Human emotion can be transferred by technology that stimulates different parts of the hand without making physical contact with your body, a University of Sussex-led study has shown.
Sussex scientist Dr Marianna Obrist, Lecturer at the Department of Informatics, has pinpointed how next-generation technologies can stimulate different areas of the hand to convey feelings of, for example, happiness, sadness, excitement or fear.
For example, short, sharp bursts of air to the area around the thumb, index finger and middle part of the palm generate excitement, whereas sad feelings are created by slow and moderate stimulation of the outer palm and the area around the 'pinky' finger.
The findings, which will be presented April 21 at the CHI 2015 conference in South Korea, provide "huge potential" for new innovations in human communication, according to Dr Obrist.
Dr Obrist said: "Imagine a couple that has just had a fight before going to work. While she is in a meeting she receives a gentle sensation transmitted through her bracelet on the right part of her hand moving into the middle of the palm. That sensation comforts her and indicates that her partner is not angry anymore.
"These sensations were generated in our experiment using the Ultrahaptics system.
"A similar technology could be used between parent and baby, or to enrich audio-visual communication in long-distance relationships. "It also has huge potential for 'one-to-many' communication -- for example, dancers at a club could raise their hands to receive haptic stimulation that enhances feelings of excitement and stability."
Using the Ultrahaptics system -- which enables creating sensations of touch through air to stimulate different parts of the hand -- one group of participants in the study was asked to create patterns to describe the emotions evoked by five separate images: calm scenery with trees, white-water rafting, a graveyard, a car on fire, and a wall clock. The participants were able to manipulate the position, direction, frequency, intensity and duration of the stimulations.
A second group then selected the stimulations created by the first group that they felt best described the emotions evoked by the images. They chose the best two for each image, making a total of 10.
Finally, a third group experienced all 10 selected stimulations while viewing each image in turn and rated how well each stimulation described the emotion evoked by each image.
The third group gave significantly higher ratings to stimulations when they were presented together with the image they were intended for, proving that the emotional meaning had been successfully communicated between the first and third groups.
Now Dr Obrist has been awarded £1 million by the European Research Council for a five-year project to expand the research into taste and smell, as well as touch.
The SenseX project will aim to provide a multisensory framework for inventors and innovators to design richer technological experiences.
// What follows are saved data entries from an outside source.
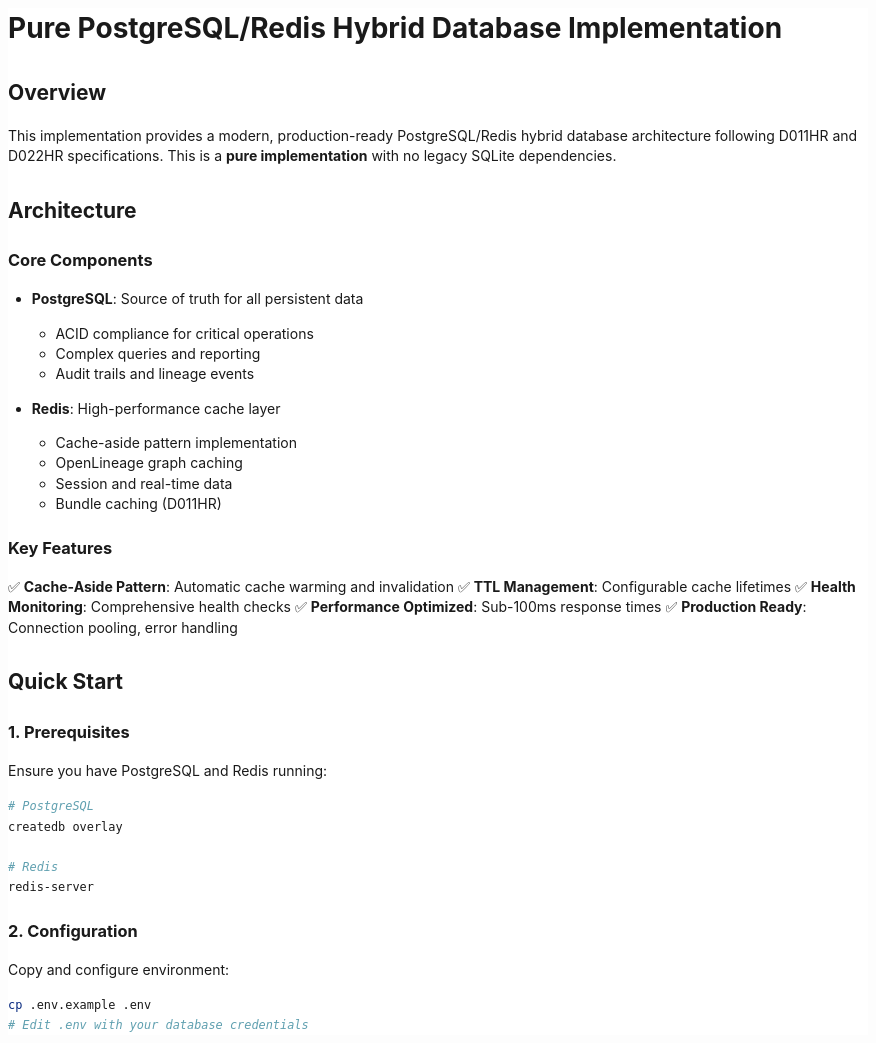 # Pure PostgreSQL/Redis Hybrid Database Implementation

## Overview

This implementation provides a modern, production-ready PostgreSQL/Redis hybrid database architecture following D011HR and D022HR specifications. This is a **pure implementation** with no legacy SQLite dependencies.

## Architecture

### Core Components

- **PostgreSQL**: Source of truth for all persistent data
  - ACID compliance for critical operations
  - Complex queries and reporting
  - Audit trails and lineage events

- **Redis**: High-performance cache layer
  - Cache-aside pattern implementation
  - OpenLineage graph caching
  - Session and real-time data
  - Bundle caching (D011HR)

### Key Features

✅ **Cache-Aside Pattern**: Automatic cache warming and invalidation
✅ **TTL Management**: Configurable cache lifetimes
✅ **Health Monitoring**: Comprehensive health checks
✅ **Performance Optimized**: Sub-100ms response times
✅ **Production Ready**: Connection pooling, error handling

## Quick Start

### 1. Prerequisites

Ensure you have PostgreSQL and Redis running:

```bash
# PostgreSQL
createdb overlay

# Redis
redis-server
```

### 2. Configuration

Copy and configure environment:

```bash
cp .env.example .env
# Edit .env with your database credentials
```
Dr Obrist said: "Relatively soon, we may be able to realise truly compelling and multi-faceted media experiences, such as 9-dimensional TV, or computer games that evoke emotions through taste.
"Longer term, we will be exploring how multi-sensory experiences can benefit people with sensory impairments, including those that are widely neglected in Human-Computer Interaction research, such as a taste disorder."
Catherine Bearder, Liberal Democrat MEP for south-east England, said: "I am thrilled Dr Obrist has been awarded this EU funding for her incredible research into such a ground-breaking side of science.
"This is an example of the EU investing in those research projects it sees as having great potential to change our lives."